The Australian Census is coming up on August 9th and millions of records are at risk of being destroyed forever, stopping future generations from benefitting from the information.
We need your help to stop this, even if you are not in Australia. Please read on to see how you can help.
The Australian Census Night is on August 9, and it is a big moment for all Australian citizens. Of all the questions on the census, the one garnering most attention is Question 60, which asks respondents if they want their paper response stored in the national archives, to be released publicly in 99 years’ time or if they want it destroyed immediately.
Those of you familiar with historical information in England, Wales and Scotland, for example, will probably be thinking “What’s so special about that?” considering the fact that census data from those countries has been preserved since 1841.
In Australia, however, that hasn’t been the historical case. Instead, once the statistical data has been captured, the actual census records have been religiously destroyed.
This changed in 2006, but even then, as with this year’s census, there was only a check box which asked people to opt into preserving the identifying information as described above.
As family history researchers / genealogists who understand the immense value of census records, you would imagine that most people checked that very box, right? Wrong.

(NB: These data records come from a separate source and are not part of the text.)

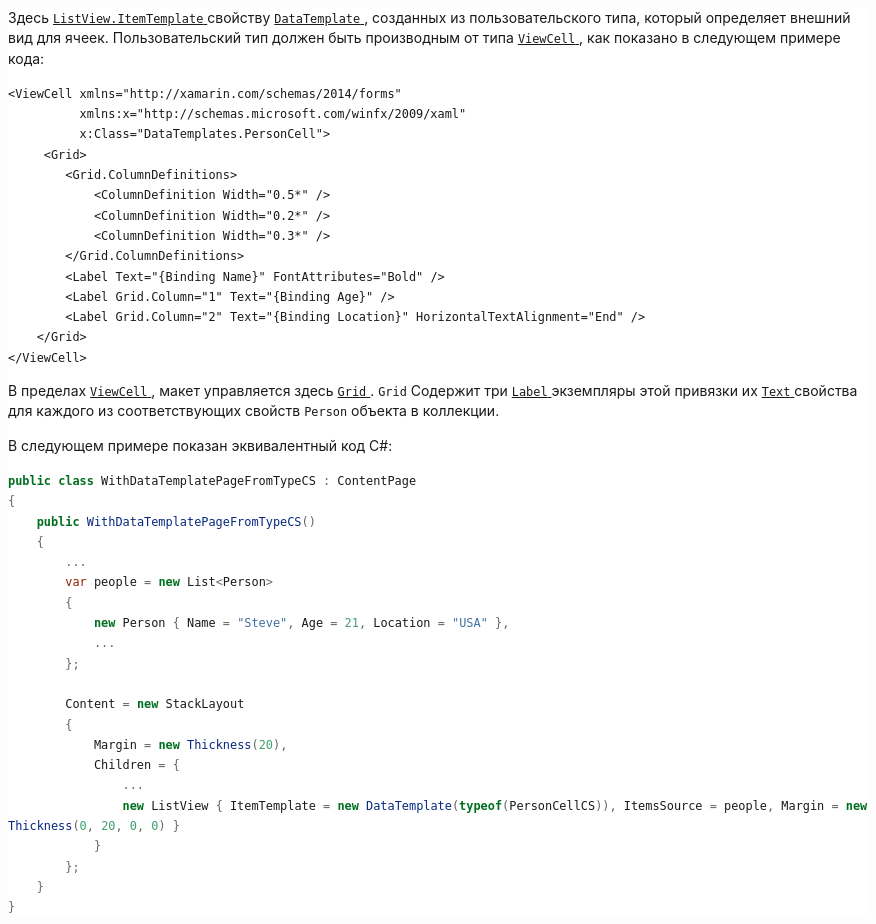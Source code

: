 Здесь [ `ListView.ItemTemplate` ](https://developer.xamarin.com/api/type/Xamarin.Forms.ItemsView%3CTVisual%3E/) свойству [ `DataTemplate` ](https://developer.xamarin.com/api/type/Xamarin.Forms.DataTemplate/) , созданных из пользовательского типа, который определяет внешний вид для ячеек. Пользовательский тип должен быть производным от типа [ `ViewCell` ](https://developer.xamarin.com/api/type/Xamarin.Forms.ViewCell/), как показано в следующем примере кода:

```xaml
<ViewCell xmlns="http://xamarin.com/schemas/2014/forms"
          xmlns:x="http://schemas.microsoft.com/winfx/2009/xaml"
          x:Class="DataTemplates.PersonCell">
     <Grid>
        <Grid.ColumnDefinitions>
            <ColumnDefinition Width="0.5*" />
            <ColumnDefinition Width="0.2*" />
            <ColumnDefinition Width="0.3*" />
        </Grid.ColumnDefinitions>
        <Label Text="{Binding Name}" FontAttributes="Bold" />
        <Label Grid.Column="1" Text="{Binding Age}" />
        <Label Grid.Column="2" Text="{Binding Location}" HorizontalTextAlignment="End" />
    </Grid>
</ViewCell>
```

В пределах [ `ViewCell` ](https://developer.xamarin.com/api/type/Xamarin.Forms.ViewCell/), макет управляется здесь [ `Grid` ](https://developer.xamarin.com/api/type/Xamarin.Forms.Grid/). `Grid` Содержит три [ `Label` ](https://developer.xamarin.com/api/type/Xamarin.Forms.Label/) экземпляры этой привязки их [ `Text` ](https://developer.xamarin.com/api/property/Xamarin.Forms.Label.Text/) свойства для каждого из соответствующих свойств `Person` объекта в коллекции.

В следующем примере показан эквивалентный код C#:

```csharp
public class WithDataTemplatePageFromTypeCS : ContentPage
{
    public WithDataTemplatePageFromTypeCS()
    {
        ...
        var people = new List<Person>
        {
            new Person { Name = "Steve", Age = 21, Location = "USA" },
            ...
        };

        Content = new StackLayout
        {
            Margin = new Thickness(20),
            Children = {
                ...
                new ListView { ItemTemplate = new DataTemplate(typeof(PersonCellCS)), ItemsSource = people, Margin = new Thickness(0, 20, 0, 0) }
            }
        };
    }
}
```
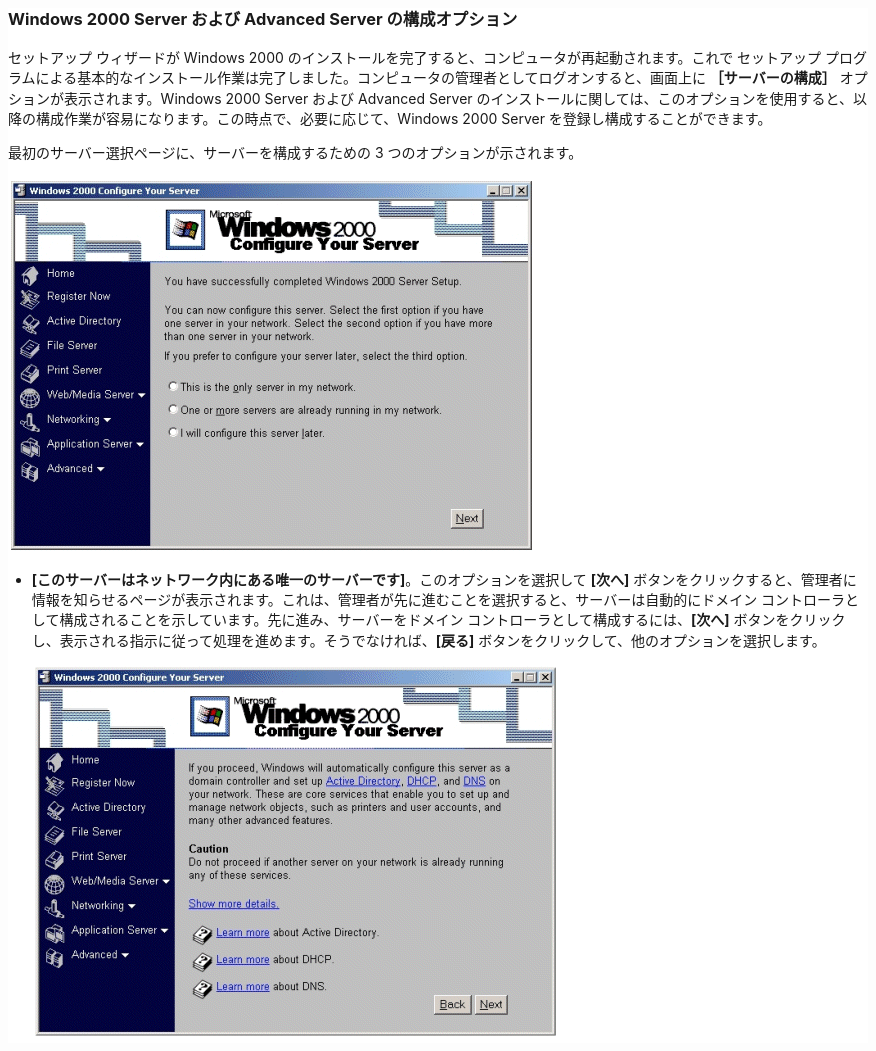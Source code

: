 ### Windows 2000 Server および Advanced Server の構成オプション

セットアップ ウィザードが Windows 2000 のインストールを完了すると、コンピュータが再起動されます。これで セットアップ プログラムによる基本的なインストール作業は完了しました。コンピュータの管理者としてログオンすると、画面上に **［サーバーの構成］** オプションが表示されます。Windows 2000 Server および Advanced Server のインストールに関しては、このオプションを使用すると、以降の構成作業が容易になります。この時点で、必要に応じて、Windows 2000 Server を登録し構成することができます。

最初のサーバー選択ページに、サーバーを構成するための 3 つのオプションが示されます。

![](images/Dd277454.w2ksc231(ja-jp,TechNet.10).gif)

-   **\[このサーバーはネットワーク内にある唯一のサーバーです\]**。このオプションを選択して **\[次へ\]** ボタンをクリックすると、管理者に情報を知らせるページが表示されます。これは、管理者が先に進むことを選択すると、サーバーは自動的にドメイン コントローラとして構成されることを示しています。先に進み、サーバーをドメイン コントローラとして構成するには、**\[次へ\]** ボタンをクリックし、表示される指示に従って処理を進めます。そうでなければ、**\[戻る\]** ボタンをクリックして、他のオプションを選択します。

    ![](images/Dd277454.w2ksc232(ja-jp,TechNet.10).gif)
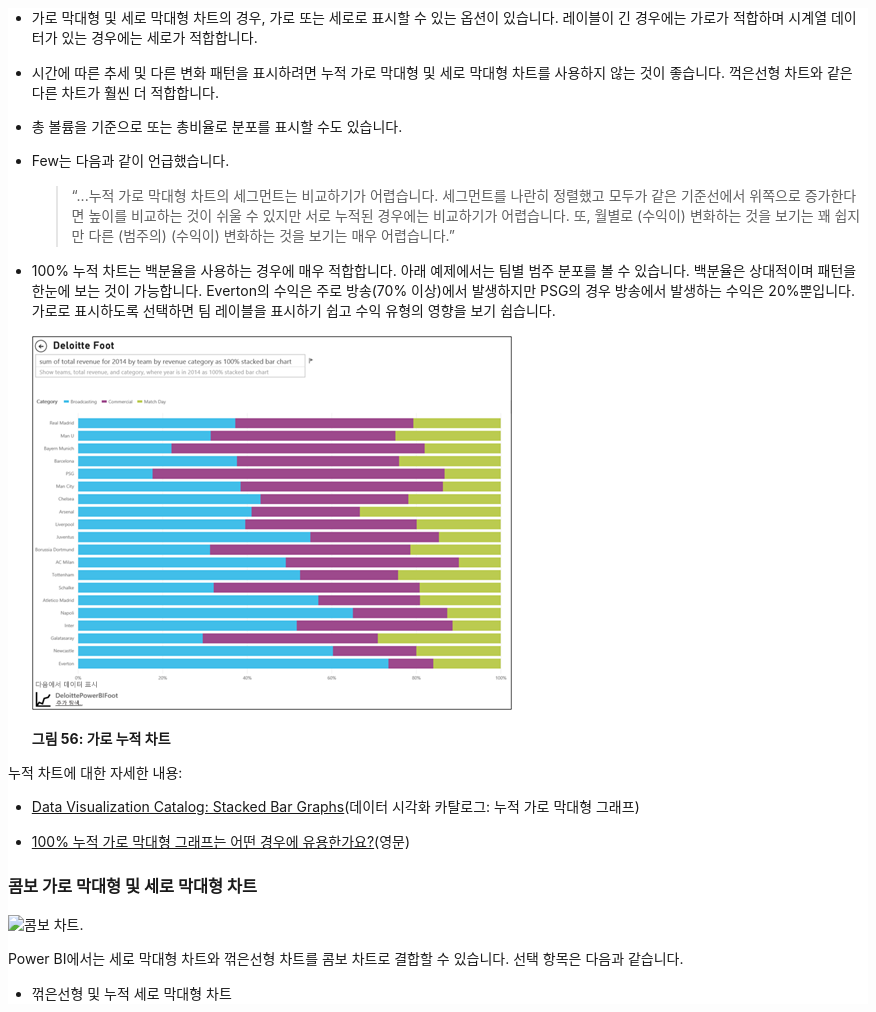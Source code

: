 * 가로 막대형 및 세로 막대형 차트의 경우, 가로 또는 세로로 표시할 수 있는 옵션이 있습니다. 레이블이 긴 경우에는 가로가 적합하며 시계열 데이터가 있는 경우에는 세로가 적합합니다.

* 시간에 따른 추세 및 다른 변화 패턴을 표시하려면 누적 가로 막대형 및 세로 막대형 차트를 사용하지 않는 것이 좋습니다. 꺽은선형 차트와 같은 다른 차트가 훨씬 더 적합합니다.

* 총 볼륨을 기준으로 또는 총비율로 분포를 표시할 수도 있습니다.

* Few는 다음과 같이 언급했습니다.

    > “...누적 가로 막대형 차트의 세그먼트는 비교하기가 어렵습니다. 세그먼트를 나란히 정렬했고 모두가 같은 기준선에서 위쪽으로 증가한다면 높이를 비교하는 것이 쉬울 수 있지만 서로 누적된 경우에는 비교하기가 어렵습니다. 또, 월별로 (수익이) 변화하는 것을 보기는 꽤 쉽지만 다른 (범주의) (수익이) 변화하는 것을 보기는 매우 어렵습니다.” 

* 100% 누적 차트는 백분율을 사용하는 경우에 매우 적합합니다. 아래 예제에서는 팀별 범주 분포를 볼 수 있습니다. 백분율은 상대적이며 패턴을 한눈에 보는 것이 가능합니다. Everton의 수익은 주로 방송(70% 이상)에서 발생하지만 PSG의 경우 방송에서 발생하는 수익은 20%뿐입니다. 가로로 표시하도록 선택하면 팀 레이블을 표시하기 쉽고 수익 유형의 영향을 보기 쉽습니다.

  ![가로 누적 차트.](media/power-bi-visualization-best-practices/power-bi-deloite3.png)

  **그림 56: 가로 누적 차트**

누적 차트에 대한 자세한 내용:

* [Data Visualization Catalog: Stacked Bar Graphs](http://www.datavizcatalogue.com/methods/stacked_bar_graph.html#top)(데이터 시각화 카탈로그: 누적 가로 막대형 그래프)

* [100% 누적 가로 막대형 그래프는 어떤 경우에 유용한가요?](http://www.perceptualedge.com/blog/?p=2239)(영문)

### <a name="combo-bar-and-column-charts"></a>콤보 가로 막대형 및 세로 막대형 차트

![콤보 차트.](media/power-bi-visualization-best-practices/power-bi-combo.png)

Power BI에서는 세로 막대형 차트와 꺾은선형 차트를 콤보 차트로 결합할 수 있습니다. 선택 항목은 다음과 같습니다. 

* 꺾은선형 및 누적 세로 막대형 차트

I spoke to Andrew Peake, President of the Australasian Federation of Family History Organistions (AFFHO) who had this to say:
“In 2006 only 54% of people ticked the box.
We’re hoping for more than 70% in 2011, so that by 2016 the Bureau of Census and Statistics, either have an ‘opt-out’ provision or it is automatically preserved. Particularly as there are no privacy concerns as the information is inaccessible for 100 years.”
While I’d like to think achieving a 70% opt-in rate is possible, the early signs aren’t particularly promising.
A recent report showed that 40% of people aged 18-34 don’t want their census papers preserved, with 68% of those citing privacy concerns. That’s coming from a group of people who are probably more liberal with their private lives than any other previous generation. If they aren’t into the idea of sharing their census data, 99 years down the track, then we’ve got an uphill struggle to convince the rest of the population.
So, we need your help.
Whether you’re Australian or not, it’s critical that as many people as possible help build awareness of the issue, so we’re asking everyone with a Twitter account to please tweet the following:
@myheritage says #justsayyes to Question 60 on the Australian Census. Help us preserve the present, for the future http://bit.ly/p8XpwJ
or just click HERE and a tweet will be created for you
We’ll then collate all of these tweets and build awareness of the issue more generally.
If you don’t have a twitter account you can still take part by putting words of support, or stories about how identifying census data has helped you in the past, in the comments to this post and we’ll include them in our awareness building campaign.
It will only take a minute but it will help us to make a difference and we can make a big change for future generations, they will know who their ancestors were.